A smile—an expression he hadn’t seen much of lately—tugged one corner of her mouth and he bent to kiss it. “Yeah, you got it.”

He kissed her again, deeper this time, with a hint of tongue teasing her lips. “Put on something comfortable, love. We’re doing room service tonight.”

Later, as she slept safe in his arms, Clay lay awake staring out the sheer curtains toward the Pittsburgh skyline. His phone pinged softly and he reached for it to read the text from Boone.

Plane on standby for am flight. Team set for briefing 11am. Arrive Peterson Center, U of Pitt, 6 pm. Debate goes live at 8. Georgie’s tough. She’ll be fine.

That last bit caused a brief smile. Clay didn’t want to send her home. Not alone. Not without him. But he had to. She understood. He hit the call button on his phone and when Boone answered, he whispered instructions.
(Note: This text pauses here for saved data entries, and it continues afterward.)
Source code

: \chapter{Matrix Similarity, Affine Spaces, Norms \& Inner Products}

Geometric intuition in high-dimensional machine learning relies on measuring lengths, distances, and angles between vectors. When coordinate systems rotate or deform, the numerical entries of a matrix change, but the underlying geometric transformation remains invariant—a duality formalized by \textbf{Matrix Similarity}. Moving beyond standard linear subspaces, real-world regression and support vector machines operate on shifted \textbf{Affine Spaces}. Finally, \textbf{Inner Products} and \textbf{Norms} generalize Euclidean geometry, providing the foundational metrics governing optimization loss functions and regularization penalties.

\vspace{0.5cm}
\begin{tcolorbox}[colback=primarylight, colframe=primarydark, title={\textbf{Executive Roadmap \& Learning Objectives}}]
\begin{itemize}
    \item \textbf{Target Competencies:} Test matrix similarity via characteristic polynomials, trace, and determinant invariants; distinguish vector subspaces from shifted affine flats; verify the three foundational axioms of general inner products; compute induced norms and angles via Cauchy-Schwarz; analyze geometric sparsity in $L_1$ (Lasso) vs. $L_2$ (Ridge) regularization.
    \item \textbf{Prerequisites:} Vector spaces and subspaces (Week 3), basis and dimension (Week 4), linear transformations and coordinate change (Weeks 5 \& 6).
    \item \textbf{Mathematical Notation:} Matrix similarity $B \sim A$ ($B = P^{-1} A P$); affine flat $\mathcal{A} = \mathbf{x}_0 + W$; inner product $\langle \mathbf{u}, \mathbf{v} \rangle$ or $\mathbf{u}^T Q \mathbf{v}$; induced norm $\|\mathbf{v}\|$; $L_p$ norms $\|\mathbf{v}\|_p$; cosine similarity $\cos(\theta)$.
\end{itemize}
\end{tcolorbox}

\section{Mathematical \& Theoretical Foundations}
“Rearrange my schedule. I want to be in Oklahoma as much as possible and I’m damn sure going to be there whenever she has a treatment.”

“Done, cuz.”

And that was it. He could now settle his mind and sleep.

* * *

Two weeks later Clay was back in Oklahoma City, chafing at the delay in getting to Duncan to see Georgie. He’d arrived early that morning but the car that met him whisked him directly to Barron Tower where he was directed to the conference room for a business meeting. So here he stood.

Clay glanced at his brothers. Cord and Chance wore sympathetic expressions. Chase looked bored and Cash appeared angry, an emotion that seemed to ride his little brother harder each passing day. Their old man lounged in the chair at the far end of the table. This was new and different—and didn’t bode well. Normally, Cyrus stormed in at the last minute, full of bark and belligerence.

Clay spread his feet, crossed his arms over his chest and braced for the volleys coming his way.

“What the hell, Clay?” Cash said.

He said nothing, ignoring Cash, though worry niggled at the back of his mind as he continued staring at his father. When had Cash become the old man’s lap dog? Clay would have to discuss the situation with Cord and Chance when this intervention was over.

“You just going to stand there?” Cash pushed out of his chair and tried to intimidate him by leaning over the table. “You’re weak, Clay. Weak and stupid.”

“When did you learn to heel to the old man’s whistle, Cash?” Chance dropped his question into the frigid silence smothering the room.

Clay still didn’t acknowledge his brothers, keeping his gaze focused on his father. The tactic worked when Cyrus erupted from his chair and stalked toward him. Clay stood taller than the old man and he used that to his advantage, gazing down, expression implacable.

“You listen to me, boy. I raised you for this. I groomed you from the first breath you took to be the damn president. I hired people to take care of your announcement, to put the package together. I had your PAC organized. And what the hell did you do? Ignored everything. You spouted some idiotic nonsense that barely blipped on the polls. I’m running things, Clayton, so don’t you forget it. You don’t have time to be running back here like a whipped puppy. You need to be out there winnin’ primary votes.”

Cyrus stabbed him in the chest with his index finger and Clay fought the urge to grab it and twist.

“These are the rules. You don’t fire people I hire for you. And you damn sure don’t hide here at home in the middle of a campaign pantin’ after that sickly, no-account woman. You’re gonna be president. You better damn well act like it.” Cyrus, red-faced and sputtering, jabbed him again. “You need to act like a candidate. I’ve hired that advance team to work the primary states for you. You should be out there pressin’ the flesh, you fool. They’ve scheduled appearances for you every day from now until the convention. You don’t have any damn time to waste on that...woman. Cut her loose. Now. We’ll figure a way so it looks like she left you. That’ll get you some sympathy.”